Pre-training & fine-tuning
- Pre-training. Train on a massive unlabeled corpus with a self-supervised objective:
- Causal (autoregressive) — predict the next token. Used by GPT-family models.
- Masked language modeling (MLM) — mask 15% of tokens and predict them. Used by BERT-family models.
- Fine-tuning. Take a pre-trained model and continue training on a small labeled dataset for the target task (classification, QA, sentiment).
- Parameter-efficient fine-tuning (PEFT). LoRA, adapters — freeze the base model and train only a small set of additional parameters. Cheap, fast, almost as good.
- Prompting. For sufficiently large models, the task is described in natural language and no weights change at all (zero-shot / few-shot in context).
NLP applications
- Text classification. Sentence in → encoder → pool → linear head → label.
- Named entity recognition (NER). Token-level classification.
- Question answering. Predict start & end token positions of the answer in a context.
- Summarization & translation. Encoder-decoder transformer.

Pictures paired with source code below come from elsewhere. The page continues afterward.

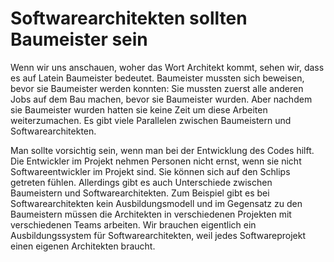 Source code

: # Softwarearchitekten sollten Baumeister sein
Wenn wir uns anschauen, woher das Wort Architekt kommt, sehen wir, dass es auf Latein Baumeister bedeutet. Baumeister mussten sich beweisen, bevor sie Baumeister werden konnten: Sie mussten zuerst alle anderen Jobs auf dem Bau machen, bevor sie Baumeister wurden. Aber nachdem sie Baumeister wurden hatten sie keine Zeit um diese Arbeiten weiterzumachen. Es gibt viele Parallelen zwischen Baumeistern und Softwarearchitekten.

Man sollte vorsichtig sein, wenn man bei der Entwicklung des Codes hilft. Die Entwickler im Projekt nehmen Personen nicht ernst, wenn sie nicht Softwareentwickler im Projekt sind. Sie können sich auf den Schlips getreten fühlen.
Allerdings gibt es auch Unterschiede zwischen Baumeistern und Softwarearchitekten. Zum Beispiel gibt es bei Softwarearchitekten kein Ausbildungsmodell und im Gegensatz zu den Baumeistern müssen die Architekten in verschiedenen Projekten mit verschiedenen Teams arbeiten. Wir brauchen eigentlich ein Ausbildungssystem für Softwarearchitekten, weil jedes Softwareprojekt einen eigenen Architekten braucht.
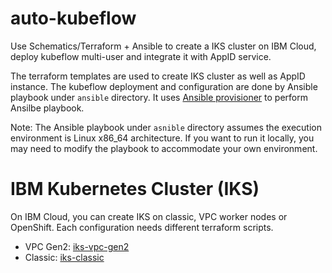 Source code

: # auto-kubeflow
Use Schematics/Terraform + Ansible to create a IKS cluster on IBM Cloud,
deploy kubeflow multi-user and integrate it with AppID service.

The terraform templates are used to create IKS cluster as well as AppID
instance. The kubeflow deployment and configuration are done by Ansible
playbook under `ansible` directory. It uses
[Ansible provisioner](https://github.com/radekg/terraform-provisioner-ansible)
to perform Ansilbe playbook.

Note: The Ansible playbook under `asnible` directory assumes the execution
environment is Linux x86_64 architecture. If you want to run it locally, you may need
to modify the playbook to accommodate your own environment.

# IBM Kubernetes Cluster (IKS)
On IBM Cloud, you can create IKS on classic, VPC worker nodes or OpenShift.
Each configuration needs different terraform scripts.
- VPC Gen2: [iks-vpc-gen2](./iks-vpc-gen2)
- Classic: [iks-classic](./iks-classic)
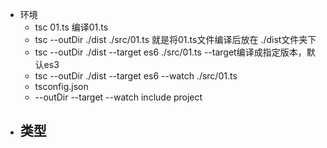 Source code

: - 环境
  - tsc 01.ts 编译01.ts
  - tsc --outDir ./dist ./src/01.ts 就是将01.ts文件编译后放在 ./dist文件夹下
  - tsc --outDir ./dist --target es6 ./src/01.ts --target编译成指定版本，默认es3
  - tsc --outDir ./dist --target es6 --watch ./src/01.ts
  - tsconfig.json
  - --outDir --target --watch include project
- 类型
  -  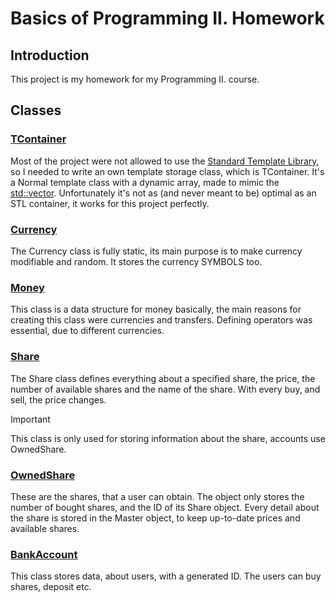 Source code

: # Basics of Programming II. Homework
## Introduction

This project is my homework for my Programming II. course.

## Classes

### [TContainer](headers/TContainer.hpp)

Most of the project were not allowed to use the [Standard Template Library](https://www.geeksforgeeks.org/the-c-standard-template-library-stl/),
so I needed to write an own template storage class, which is TContainer.
It's a Normal template class with a dynamic array, made to mimic the [std::vector](https://en.cppreference.com/w/cpp/container/vector).
Unfortunately it's not as (and never meant to be) optimal as an STL container, it works for this project perfectly. 

### [Currency](headers/Currency.hpp)
The Currency class is fully static, its main purpose is to make currency modifiable
and random. It stores the currency SYMBOLS too.


### [Money](headers/Money.hpp)

This class is a data structure for money basically, the main reasons for
creating this class were currencies and transfers. Defining operators was
essential, due to different currencies.

### [Share](headers/Share.hpp)

The Share class defines everything about a specified share, the price, the number of
available shares and the name of the share. With every buy, and sell, the price changes.

> [!IMPORTANT]
>This class is only used for storing information about the share, accounts use OwnedShare.

### [OwnedShare](headers/Share.hpp)

These are the shares, that a user can obtain. The object only stores the number of bought shares, and the ID
of its Share object. Every detail about the share is stored in the Master object, to keep up-to-date prices and 
available shares.

### [BankAccount](headers/BankAccount.hpp)

This class stores data, about users, with a generated ID. The users can buy shares, deposit etc.





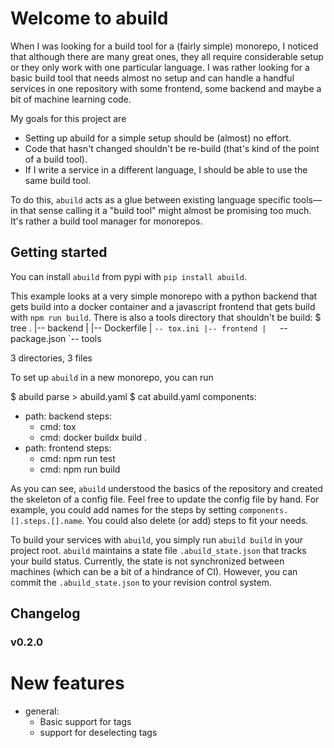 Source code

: # Welcome to abuild

When I was looking for a build tool for a (fairly simple) monorepo, I noticed
that although there are many great ones, they all require considerable setup or
they only work with one particular language. I was rather looking for a basic build tool
that needs almost no setup and can handle a handful services in one repository
with some frontend, some backend and maybe a bit of machine learning code.

My goals for this project are
- Setting up abuild for a simple setup should be (almost) no effort.
- Code that hasn't changed shouldn't be re-build (that's kind of the point of a build tool).
- If I write a service in a different language, I should be able to use the same build tool.

To do this, `abuild` acts as a glue between existing language specific tools&mdash;in that
sense calling it a "build tool" might almost be promising too much. It's rather a build tool
manager for monorepos.

<!--
Here is some code to setup the repository so that I can use cram tests
  $ mkdir backend
  $ touch backend/tox.ini
  $ touch backend/Dockerfile
  $ mkdir frontend
  $ echo '{"scripts": {"test": "fake", "build": "fake"}}' > frontend/package.json
  $ mkdir tools
-->

## Getting started

You can install `abuild` from pypi with `pip install abuild`.

This example looks at a very simple monorepo with a python backend that gets build into a docker container and a javascript frontend that gets build with `npm run build`. There is also a tools directory that shouldn't be build:
  $ tree
  .
  |-- backend
  |   |-- Dockerfile
  |   `-- tox.ini
  |-- frontend
  |   `-- package.json
  `-- tools
  
  3 directories, 3 files

To set up `abuild` in a new monorepo, you can run

  $ abuild parse > abuild.yaml
  $ cat abuild.yaml
  components:
  - path: backend
    steps:
    - cmd: tox
    - cmd: docker buildx build .
  - path: frontend
    steps:
    - cmd: npm run test
    - cmd: npm run build
  

As you can see, `abuild` understood the basics of the repository and created the skeleton of a config file. Feel free to update the config file by hand. For example, you could add names for the steps by setting `components.[].steps.[].name`. You could also delete (or add) steps to fit your needs.

To build your services with `abuild`, you simply run `abuild build` in your project root. `abuild` maintains a state file `.abuild_state.json` that tracks your build status. Currently, the state is not synchronized between machines (which can be a bit of a hindrance of CI). However, you can commit the `.abuild_state.json` to your revision control system.

## Changelog

### v0.2.0
# New features
- general:
  - Basic support for tags
  - support for deselecting tags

- Generation. Decoder-only autoregressive sampling.
Computer vision
- CNNs — convolutional backbones (ResNet, EfficientNet). Still dominant for small data and edge deployment.
- Vision Transformers (ViT) — chop the image into 16×16 patches, treat each patch as a token, run a standard transformer. Beats CNNs at large data scale.
- Object detection — predict bounding boxes + class labels. Two-stage (Faster R-CNN) vs. single-stage (YOLO, SSD, DETR).
- Segmentation — per-pixel labels. U-Net, Mask R-CNN.
- Generative models — autoencoders (compress and reconstruct), VAEs (probabilistic), GANs (adversarial), diffusion models (iteratively denoise from noise).
Common pitfalls
- Forgetting positional information. Without positions, the transformer treats input as a bag of tokens.
- Wrong attention mask. For causal models you need a strictly lower-triangular mask; for padded batches you need to mask out padding tokens.
- Numerical instability in softmax. Always divide by √dₖ before softmax to avoid saturation.
- Memory blows up. Attention is O(n²) in sequence length. Long sequences need tricks (sparse attention, sliding window, FlashAttention).
- Overfitting on small fine-tuning datasets. Use small learning rate, low number of epochs, and a warmup schedule.